» WORK INSTRUCTIONS: Transcribe the listing verbatim, please, with images dropped.

» INFORMATION SUPPLIED:
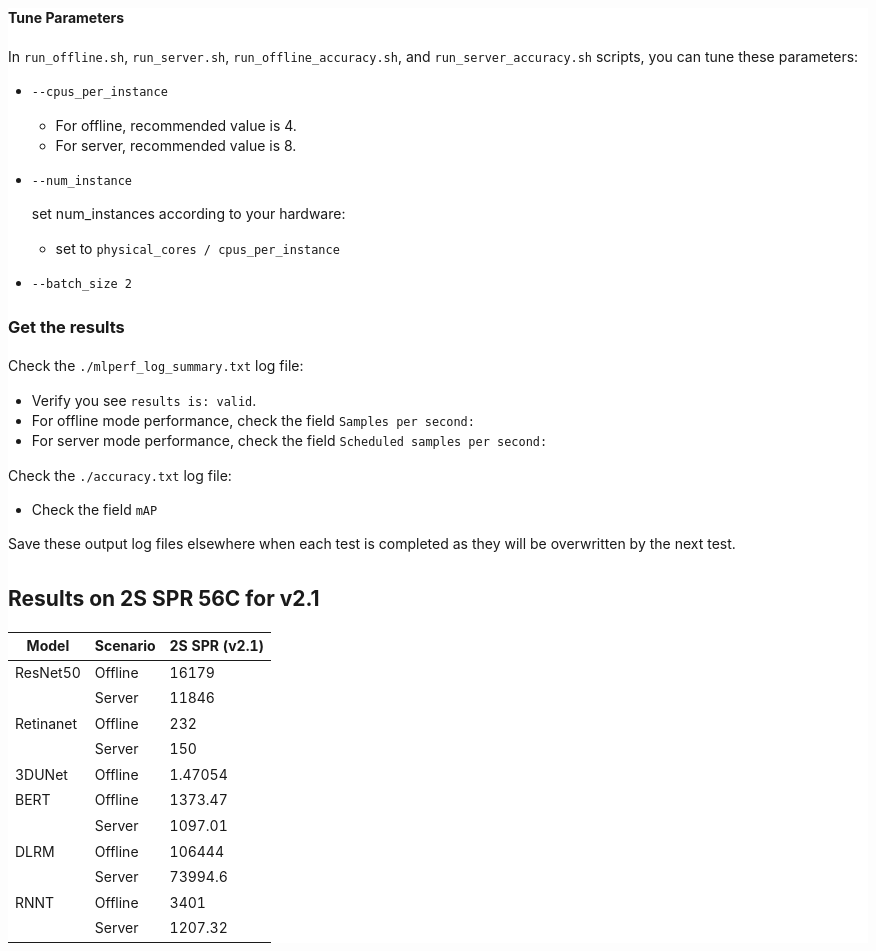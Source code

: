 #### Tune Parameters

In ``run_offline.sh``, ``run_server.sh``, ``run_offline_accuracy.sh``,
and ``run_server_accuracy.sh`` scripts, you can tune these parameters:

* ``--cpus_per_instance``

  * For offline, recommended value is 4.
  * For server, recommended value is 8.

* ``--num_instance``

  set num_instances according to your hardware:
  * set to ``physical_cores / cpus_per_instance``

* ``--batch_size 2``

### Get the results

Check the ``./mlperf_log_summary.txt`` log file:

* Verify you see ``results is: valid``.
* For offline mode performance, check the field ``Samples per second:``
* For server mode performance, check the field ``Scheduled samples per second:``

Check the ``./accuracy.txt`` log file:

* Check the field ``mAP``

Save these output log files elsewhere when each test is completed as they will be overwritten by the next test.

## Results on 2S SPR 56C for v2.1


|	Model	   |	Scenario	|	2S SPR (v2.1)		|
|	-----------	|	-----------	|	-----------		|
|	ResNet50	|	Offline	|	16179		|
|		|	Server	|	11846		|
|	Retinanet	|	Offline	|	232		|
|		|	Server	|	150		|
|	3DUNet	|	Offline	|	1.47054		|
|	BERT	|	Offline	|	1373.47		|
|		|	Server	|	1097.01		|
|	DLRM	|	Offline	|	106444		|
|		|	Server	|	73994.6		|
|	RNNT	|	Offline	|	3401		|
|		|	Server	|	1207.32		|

» ANSWER FOR THE TASK:
Source code

: #### Tune Parameters

In ``run_offline.sh``, ``run_server.sh``, ``run_offline_accuracy.sh``,
and ``run_server_accuracy.sh`` scripts, you can tune these parameters:

* ``--cpus_per_instance``

  * For offline, recommended value is 4.
  * For server, recommended value is 8.

* ``--num_instance``

  set num_instances according to your hardware:
  * set to ``physical_cores / cpus_per_instance``

* ``--batch_size 2``

### Get the results

Check the ``./mlperf_log_summary.txt`` log file:

* Verify you see ``results is: valid``.
* For offline mode performance, check the field ``Samples per second:``
* For server mode performance, check the field ``Scheduled samples per second:``

Check the ``./accuracy.txt`` log file:

* Check the field ``mAP``

Save these output log files elsewhere when each test is completed as they will be overwritten by the next test.

## Results on 2S SPR 56C for v2.1


|	Model	   |	Scenario	|	2S SPR (v2.1)		|
|	-----------	|	-----------	|	-----------		|
|	ResNet50	|	Offline	|	16179		|
|		|	Server	|	11846		|
|	Retinanet	|	Offline	|	232		|
|		|	Server	|	150		|
|	3DUNet	|	Offline	|	1.47054		|
|	BERT	|	Offline	|	1373.47		|
|		|	Server	|	1097.01		|
|	DLRM	|	Offline	|	106444		|
|		|	Server	|	73994.6		|
|	RNNT	|	Offline	|	3401		|
|		|	Server	|	1207.32		|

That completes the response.